RECORD EXTRACTS Start Marker

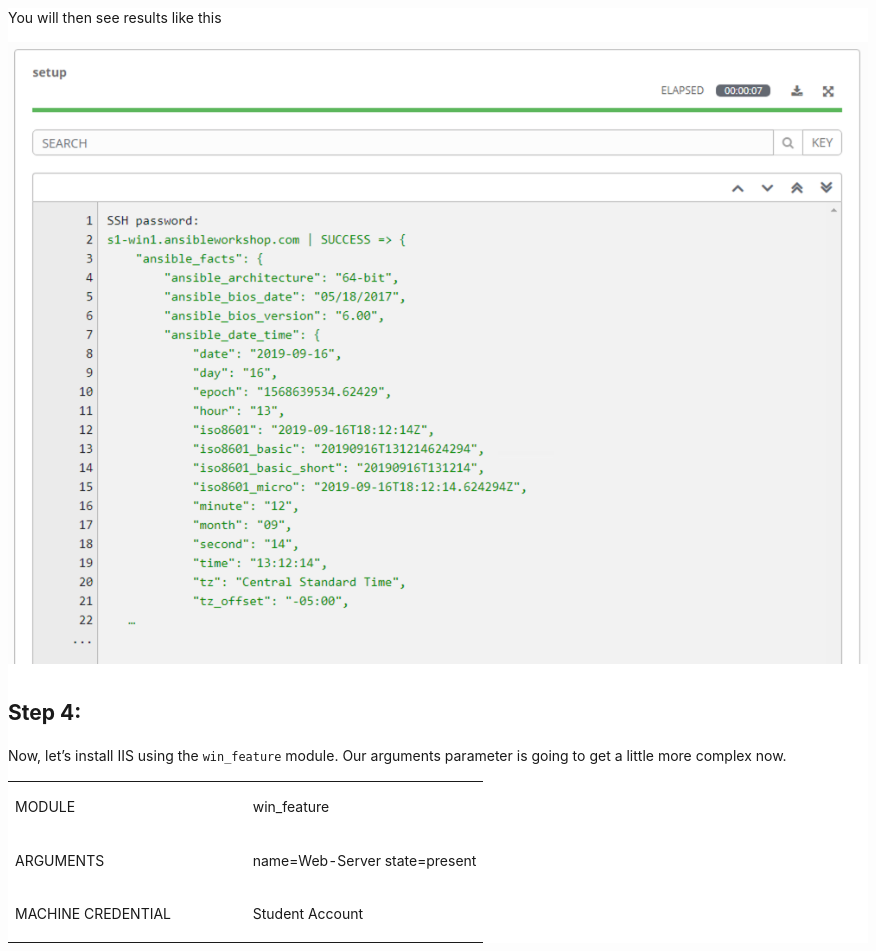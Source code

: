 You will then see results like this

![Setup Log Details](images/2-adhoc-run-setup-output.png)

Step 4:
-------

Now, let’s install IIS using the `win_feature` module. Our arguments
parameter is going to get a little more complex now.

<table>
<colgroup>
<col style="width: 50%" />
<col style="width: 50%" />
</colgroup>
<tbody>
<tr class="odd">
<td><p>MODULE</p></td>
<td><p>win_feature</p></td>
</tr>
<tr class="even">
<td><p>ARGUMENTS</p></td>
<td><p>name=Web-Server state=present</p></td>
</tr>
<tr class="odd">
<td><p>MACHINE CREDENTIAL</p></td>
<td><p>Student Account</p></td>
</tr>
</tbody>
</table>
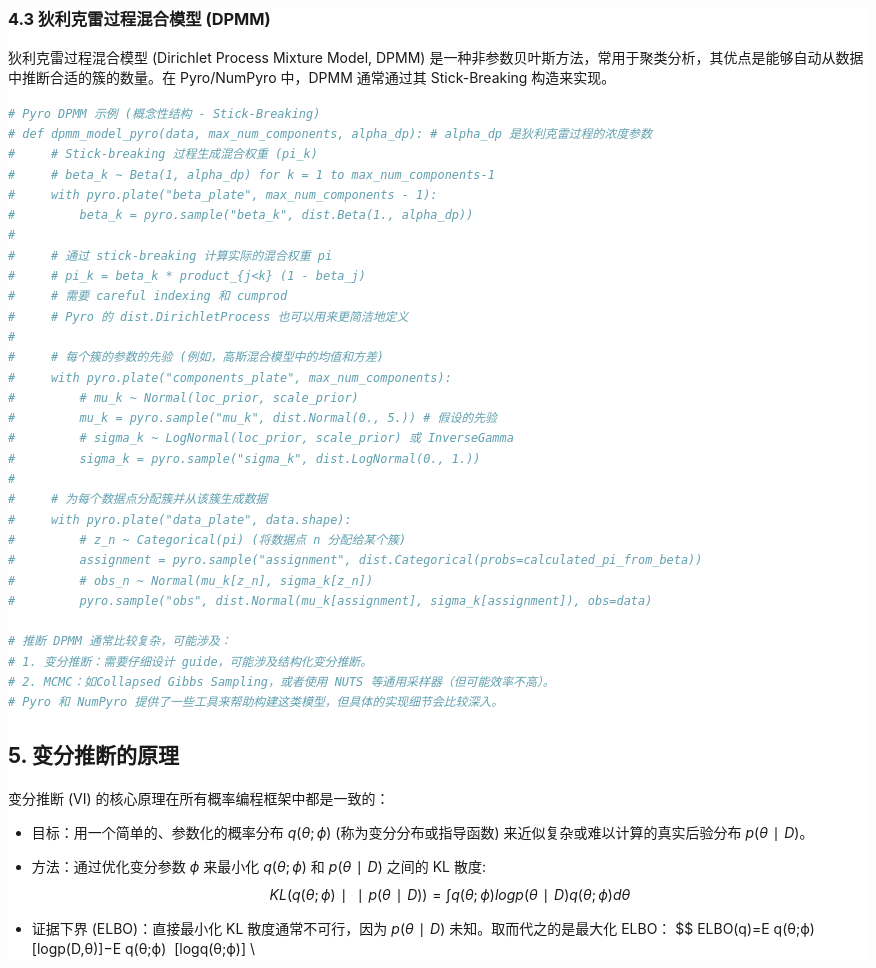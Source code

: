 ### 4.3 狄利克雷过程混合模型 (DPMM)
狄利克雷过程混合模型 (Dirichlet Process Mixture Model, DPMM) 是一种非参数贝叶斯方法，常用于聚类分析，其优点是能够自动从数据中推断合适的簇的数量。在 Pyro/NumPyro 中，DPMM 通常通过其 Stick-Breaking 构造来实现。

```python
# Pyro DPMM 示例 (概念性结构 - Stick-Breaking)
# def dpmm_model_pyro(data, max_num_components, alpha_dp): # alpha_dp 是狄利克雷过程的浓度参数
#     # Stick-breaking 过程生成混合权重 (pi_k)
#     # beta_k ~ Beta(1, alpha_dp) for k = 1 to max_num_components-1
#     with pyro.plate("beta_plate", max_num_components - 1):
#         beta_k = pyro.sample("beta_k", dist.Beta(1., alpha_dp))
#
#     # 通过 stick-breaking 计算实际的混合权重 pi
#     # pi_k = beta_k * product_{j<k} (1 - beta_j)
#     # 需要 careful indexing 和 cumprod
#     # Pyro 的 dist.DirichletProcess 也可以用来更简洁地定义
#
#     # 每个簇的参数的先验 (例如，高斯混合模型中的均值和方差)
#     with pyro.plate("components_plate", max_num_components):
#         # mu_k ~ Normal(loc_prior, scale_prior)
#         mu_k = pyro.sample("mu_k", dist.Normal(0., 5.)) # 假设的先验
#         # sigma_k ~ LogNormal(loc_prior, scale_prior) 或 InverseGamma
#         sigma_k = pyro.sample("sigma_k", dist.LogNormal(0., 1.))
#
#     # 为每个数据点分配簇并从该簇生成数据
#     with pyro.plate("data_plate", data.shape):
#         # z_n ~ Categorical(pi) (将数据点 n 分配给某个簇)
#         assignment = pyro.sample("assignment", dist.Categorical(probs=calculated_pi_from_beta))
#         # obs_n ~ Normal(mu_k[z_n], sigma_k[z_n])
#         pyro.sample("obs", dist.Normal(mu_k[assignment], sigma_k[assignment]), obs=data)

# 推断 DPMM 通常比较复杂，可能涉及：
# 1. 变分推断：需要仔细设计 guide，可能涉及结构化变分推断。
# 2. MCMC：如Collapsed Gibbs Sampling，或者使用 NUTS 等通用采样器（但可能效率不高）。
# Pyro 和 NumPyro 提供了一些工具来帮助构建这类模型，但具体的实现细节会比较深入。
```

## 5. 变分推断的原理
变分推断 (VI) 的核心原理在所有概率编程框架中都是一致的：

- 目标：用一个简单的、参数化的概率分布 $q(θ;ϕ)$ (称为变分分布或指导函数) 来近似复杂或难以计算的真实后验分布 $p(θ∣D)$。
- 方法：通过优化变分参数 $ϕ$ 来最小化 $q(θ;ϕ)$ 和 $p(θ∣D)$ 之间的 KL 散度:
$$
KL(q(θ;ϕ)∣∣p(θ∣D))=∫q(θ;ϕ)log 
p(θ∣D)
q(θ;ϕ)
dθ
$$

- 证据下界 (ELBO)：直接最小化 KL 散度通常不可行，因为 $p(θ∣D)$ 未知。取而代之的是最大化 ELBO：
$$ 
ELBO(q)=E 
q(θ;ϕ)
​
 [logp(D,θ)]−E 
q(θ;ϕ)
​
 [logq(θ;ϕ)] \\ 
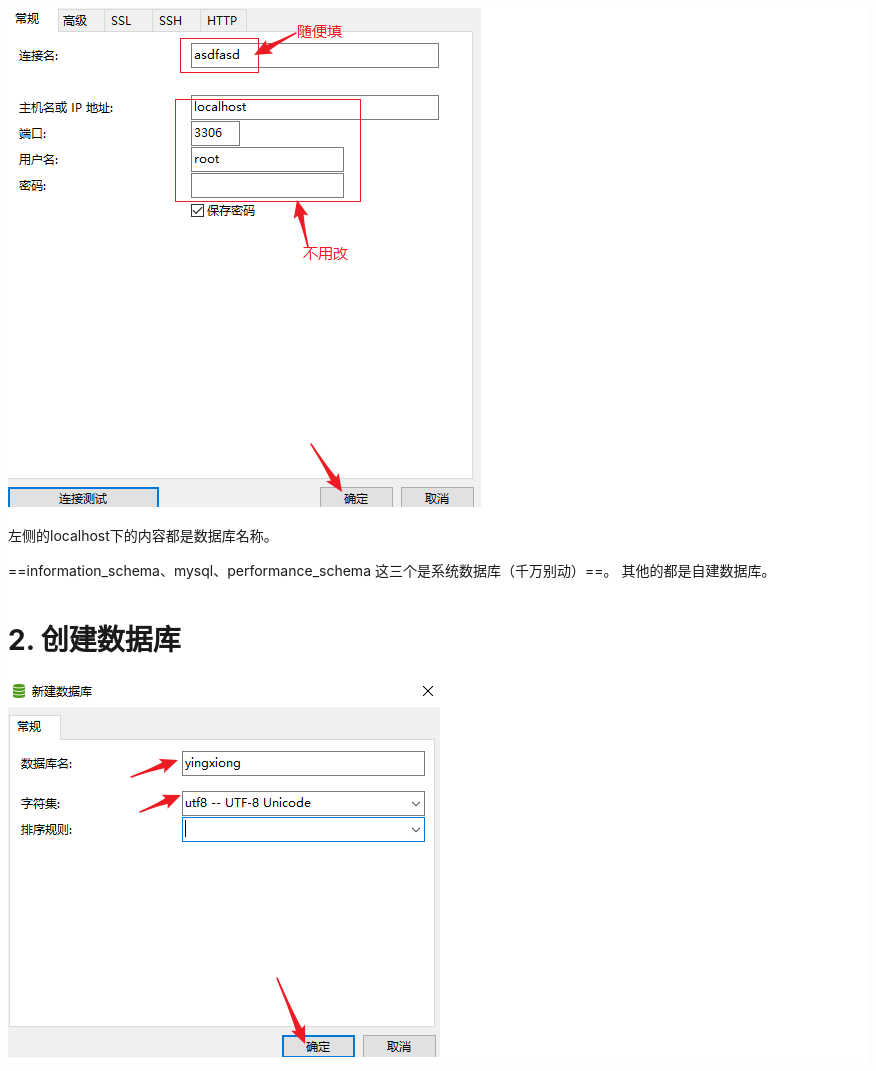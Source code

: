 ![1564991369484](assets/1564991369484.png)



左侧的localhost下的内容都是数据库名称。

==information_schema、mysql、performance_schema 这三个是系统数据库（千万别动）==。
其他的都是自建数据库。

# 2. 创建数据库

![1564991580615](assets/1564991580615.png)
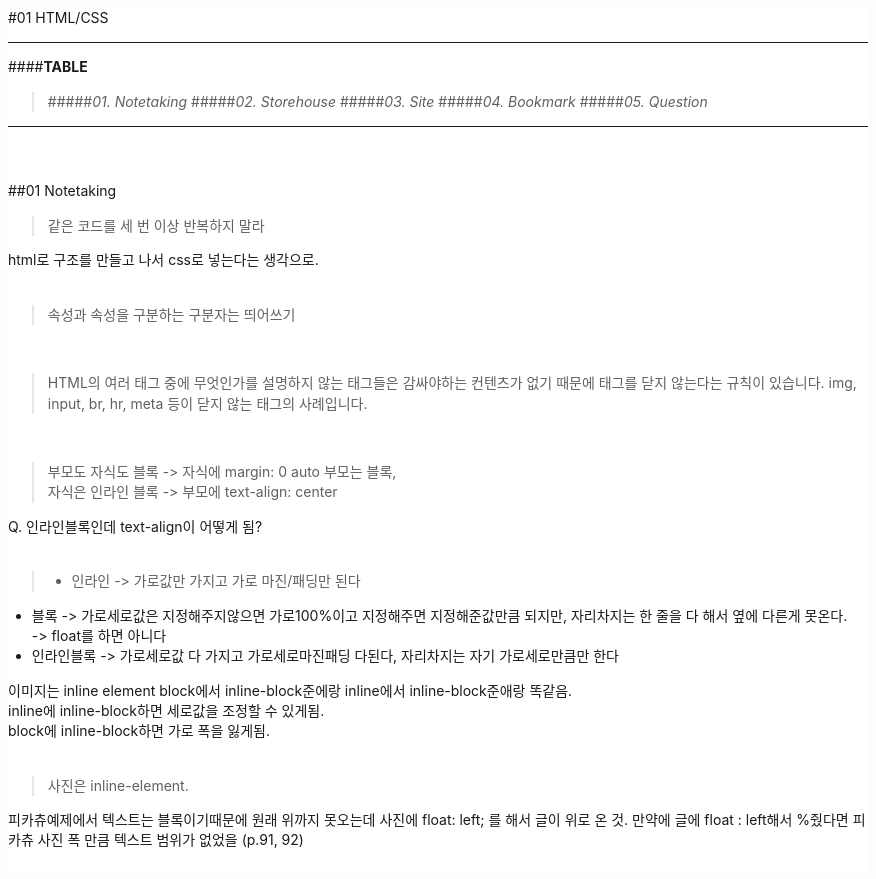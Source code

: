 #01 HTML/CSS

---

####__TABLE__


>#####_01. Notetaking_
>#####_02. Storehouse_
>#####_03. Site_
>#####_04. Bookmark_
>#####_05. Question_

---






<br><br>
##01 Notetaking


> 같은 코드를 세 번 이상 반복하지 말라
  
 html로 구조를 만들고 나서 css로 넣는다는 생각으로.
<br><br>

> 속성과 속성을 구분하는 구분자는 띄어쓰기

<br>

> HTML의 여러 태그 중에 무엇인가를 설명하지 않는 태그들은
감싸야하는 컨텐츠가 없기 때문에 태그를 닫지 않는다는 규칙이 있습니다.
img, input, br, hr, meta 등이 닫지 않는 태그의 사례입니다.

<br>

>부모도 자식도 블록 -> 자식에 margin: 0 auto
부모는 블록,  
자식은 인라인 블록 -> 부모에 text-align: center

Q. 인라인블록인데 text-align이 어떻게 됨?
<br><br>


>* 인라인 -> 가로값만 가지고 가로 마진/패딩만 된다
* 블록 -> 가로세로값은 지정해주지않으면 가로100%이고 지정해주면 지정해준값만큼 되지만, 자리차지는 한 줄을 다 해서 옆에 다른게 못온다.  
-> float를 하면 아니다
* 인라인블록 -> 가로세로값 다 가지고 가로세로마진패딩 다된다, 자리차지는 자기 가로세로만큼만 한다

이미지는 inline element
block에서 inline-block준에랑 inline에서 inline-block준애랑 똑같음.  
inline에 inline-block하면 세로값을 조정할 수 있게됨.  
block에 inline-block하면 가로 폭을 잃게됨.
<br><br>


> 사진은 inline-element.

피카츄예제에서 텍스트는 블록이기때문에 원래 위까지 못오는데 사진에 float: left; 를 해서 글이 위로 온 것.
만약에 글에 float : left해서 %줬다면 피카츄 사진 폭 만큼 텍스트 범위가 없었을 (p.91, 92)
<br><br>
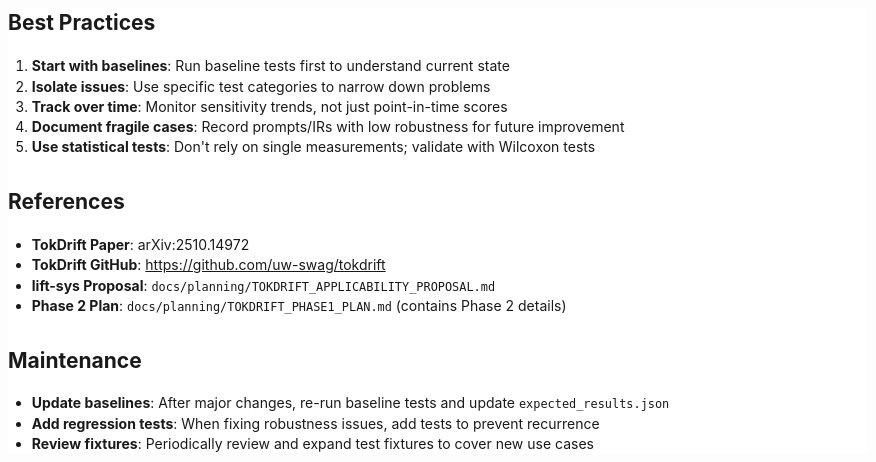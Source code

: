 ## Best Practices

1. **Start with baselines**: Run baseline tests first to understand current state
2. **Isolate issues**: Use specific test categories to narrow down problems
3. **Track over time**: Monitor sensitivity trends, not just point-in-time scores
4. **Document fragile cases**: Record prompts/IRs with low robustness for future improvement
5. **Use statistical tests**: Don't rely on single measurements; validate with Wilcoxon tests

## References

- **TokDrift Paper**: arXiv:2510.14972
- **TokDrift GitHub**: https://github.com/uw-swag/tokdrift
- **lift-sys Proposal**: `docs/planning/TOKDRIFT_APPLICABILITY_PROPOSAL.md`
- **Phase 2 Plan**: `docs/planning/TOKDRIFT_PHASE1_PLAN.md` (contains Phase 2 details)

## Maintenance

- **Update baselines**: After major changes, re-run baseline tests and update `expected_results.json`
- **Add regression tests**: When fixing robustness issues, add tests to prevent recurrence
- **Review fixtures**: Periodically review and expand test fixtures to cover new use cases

RECORD EXTRACTS End Marker

• WHAT THIS TASK INVOLVES: Since the pictures are not part of the copy, please transcribe only the lines above from the one with "- 证据下界 (ELBO)：直接最小化" through the one with "## References", exactly and with both ends.

• PROBLEM SOLUTION:
- 证据下界 (ELBO)：直接最小化 KL 散度通常不可行，因为 $p(θ∣D)$ 未知。取而代之的是最大化 ELBO：
$$ 
ELBO(q)=E 
q(θ;ϕ)
​
 [logp(D,θ)]−E 
q(θ;ϕ)
​
 [logq(θ;ϕ)] \\ 
Source code

: ![1564991369484](assets/1564991369484.png)



左侧的localhost下的内容都是数据库名称。

==information_schema、mysql、performance_schema 这三个是系统数据库（千万别动）==。
其他的都是自建数据库。

# 2. 创建数据库

![1564991580615](assets/1564991580615.png)
Source code

: #01 HTML/CSS

---

####__TABLE__


>#####_01. Notetaking_
>#####_02. Storehouse_
>#####_03. Site_
>#####_04. Bookmark_
>#####_05. Question_

---






<br><br>
##01 Notetaking


> 같은 코드를 세 번 이상 반복하지 말라
  
 html로 구조를 만들고 나서 css로 넣는다는 생각으로.
<br><br>

> 속성과 속성을 구분하는 구분자는 띄어쓰기

<br>

> HTML의 여러 태그 중에 무엇인가를 설명하지 않는 태그들은
감싸야하는 컨텐츠가 없기 때문에 태그를 닫지 않는다는 규칙이 있습니다.
img, input, br, hr, meta 등이 닫지 않는 태그의 사례입니다.

<br>

>부모도 자식도 블록 -> 자식에 margin: 0 auto
부모는 블록,  
자식은 인라인 블록 -> 부모에 text-align: center

Q. 인라인블록인데 text-align이 어떻게 됨?
<br><br>


>* 인라인 -> 가로값만 가지고 가로 마진/패딩만 된다
* 블록 -> 가로세로값은 지정해주지않으면 가로100%이고 지정해주면 지정해준값만큼 되지만, 자리차지는 한 줄을 다 해서 옆에 다른게 못온다.  
-> float를 하면 아니다
* 인라인블록 -> 가로세로값 다 가지고 가로세로마진패딩 다된다, 자리차지는 자기 가로세로만큼만 한다

이미지는 inline element
block에서 inline-block준에랑 inline에서 inline-block준애랑 똑같음.  
inline에 inline-block하면 세로값을 조정할 수 있게됨.  
block에 inline-block하면 가로 폭을 잃게됨.
<br><br>


> 사진은 inline-element.

피카츄예제에서 텍스트는 블록이기때문에 원래 위까지 못오는데 사진에 float: left; 를 해서 글이 위로 온 것.
만약에 글에 float : left해서 %줬다면 피카츄 사진 폭 만큼 텍스트 범위가 없었을 (p.91, 92)
<br><br>
Source code

: ## Best Practices

1. **Start with baselines**: Run baseline tests first to understand current state
2. **Isolate issues**: Use specific test categories to narrow down problems
3. **Track over time**: Monitor sensitivity trends, not just point-in-time scores
4. **Document fragile cases**: Record prompts/IRs with low robustness for future improvement
5. **Use statistical tests**: Don't rely on single measurements; validate with Wilcoxon tests

## References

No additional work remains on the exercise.